_PROBLEM DETAILS_: Could you transcribe every record below exactly as written, leaving out any pictures?

_SOURCE RECORDS_:
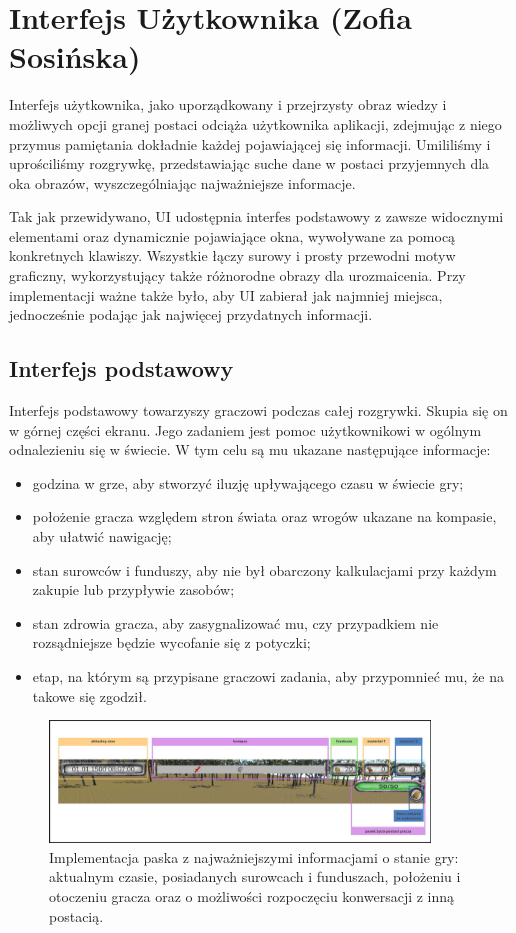 \section{Interfejs Użytkownika (Zofia Sosińska)}\label{chap:ui_imp}
Interfejs użytkownika, jako uporządkowany i przejrzysty obraz wiedzy i możliwych opcji granej postaci odciąża użytkownika
aplikacji, zdejmując z niego przymus pamiętania dokładnie każdej pojawiającej się informacji. Umililiśmy i uprościliśmy 
rozgrywkę, przedstawiając suche dane w postaci przyjemnych dla oka obrazów, wyszczególniając najważniejsze informacje.

Tak jak przewidywano, UI udostępnia interfes podstawowy z zawsze widocznymi elementami oraz dynamicznie pojawiające okna, wywoływane za pomocą konkretnych klawiszy.
Wszystkie łączy surowy i prosty przewodni motyw graficzny, wykorzystujący także różnorodne obrazy dla urozmaicenia. Przy implementacji ważne także było, aby UI zabierał
jak najmniej miejsca, jednocześnie podając jak najwięcej przydatnych informacji.

\subsection{Interfejs podstawowy}
Interfejs podstawowy towarzyszy graczowi podczas całej rozgrywki. Skupia się on w górnej części ekranu. Jego zadaniem jest pomoc 
użytkownikowi w ogólnym odnalezieniu się w świecie. W tym celu są mu ukazane następujące informacje:
\begin{itemize}
    \item godzina w grze, aby stworzyć iluzję upływającego czasu w świecie gry;
    \item położenie gracza względem stron świata oraz wrogów ukazane na kompasie, aby ułatwić nawigację;
    \item stan surowców i funduszy, aby nie był obarczony kalkulacjami przy każdym zakupie lub przypływie zasobów;
    \item stan zdrowia gracza, aby zasygnalizować mu, czy przypadkiem nie rozsądniejsze będzie wycofanie się z potyczki;
    \item etap, na którym są przypisane graczowi zadania, aby przypomnieć mu, że na takowe się zgodził.
\end{itemize}

\begin{figure}[htbp]
    \centering
    \includegraphics[width=0.9\textwidth]{images/ui/naszpasek.png}
    \caption{Implementacja paska z najważniejszymi informacjami o stanie gry: aktualnym czasie, posiadanych surowcach 
    i funduszach, położeniu i otoczeniu gracza oraz o możliwości rozpoczęciu konwersacji z inną postacią.
    }\label{fig:compass}
\end{figure}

_ANSWER TO THIS PROBLEM_:
 \section{Interfejs Użytkownika (Zofia Sosińska)}\label{chap:ui_imp}
Interfejs użytkownika, jako uporządkowany i przejrzysty obraz wiedzy i możliwych opcji granej postaci odciąża użytkownika
aplikacji, zdejmując z niego przymus pamiętania dokładnie każdej pojawiającej się informacji. Umililiśmy i uprościliśmy 
rozgrywkę, przedstawiając suche dane w postaci przyjemnych dla oka obrazów, wyszczególniając najważniejsze informacje.

Tak jak przewidywano, UI udostępnia interfes podstawowy z zawsze widocznymi elementami oraz dynamicznie pojawiające okna, wywoływane za pomocą konkretnych klawiszy.
Wszystkie łączy surowy i prosty przewodni motyw graficzny, wykorzystujący także różnorodne obrazy dla urozmaicenia. Przy implementacji ważne także było, aby UI zabierał
jak najmniej miejsca, jednocześnie podając jak najwięcej przydatnych informacji.

\subsection{Interfejs podstawowy}
Interfejs podstawowy towarzyszy graczowi podczas całej rozgrywki. Skupia się on w górnej części ekranu. Jego zadaniem jest pomoc 
użytkownikowi w ogólnym odnalezieniu się w świecie. W tym celu są mu ukazane następujące informacje:
\begin{itemize}
    \item godzina w grze, aby stworzyć iluzję upływającego czasu w świecie gry;
    \item położenie gracza względem stron świata oraz wrogów ukazane na kompasie, aby ułatwić nawigację;
    \item stan surowców i funduszy, aby nie był obarczony kalkulacjami przy każdym zakupie lub przypływie zasobów;
    \item stan zdrowia gracza, aby zasygnalizować mu, czy przypadkiem nie rozsądniejsze będzie wycofanie się z potyczki;
    \item etap, na którym są przypisane graczowi zadania, aby przypomnieć mu, że na takowe się zgodził.
\end{itemize}

\begin{figure}[htbp]
    \centering
    \includegraphics[width=0.9\textwidth]{images/ui/naszpasek.png}
    \caption{Implementacja paska z najważniejszymi informacjami o stanie gry: aktualnym czasie, posiadanych surowcach 
    i funduszach, położeniu i otoczeniu gracza oraz o możliwości rozpoczęciu konwersacji z inną postacią.
    }\label{fig:compass}
\end{figure}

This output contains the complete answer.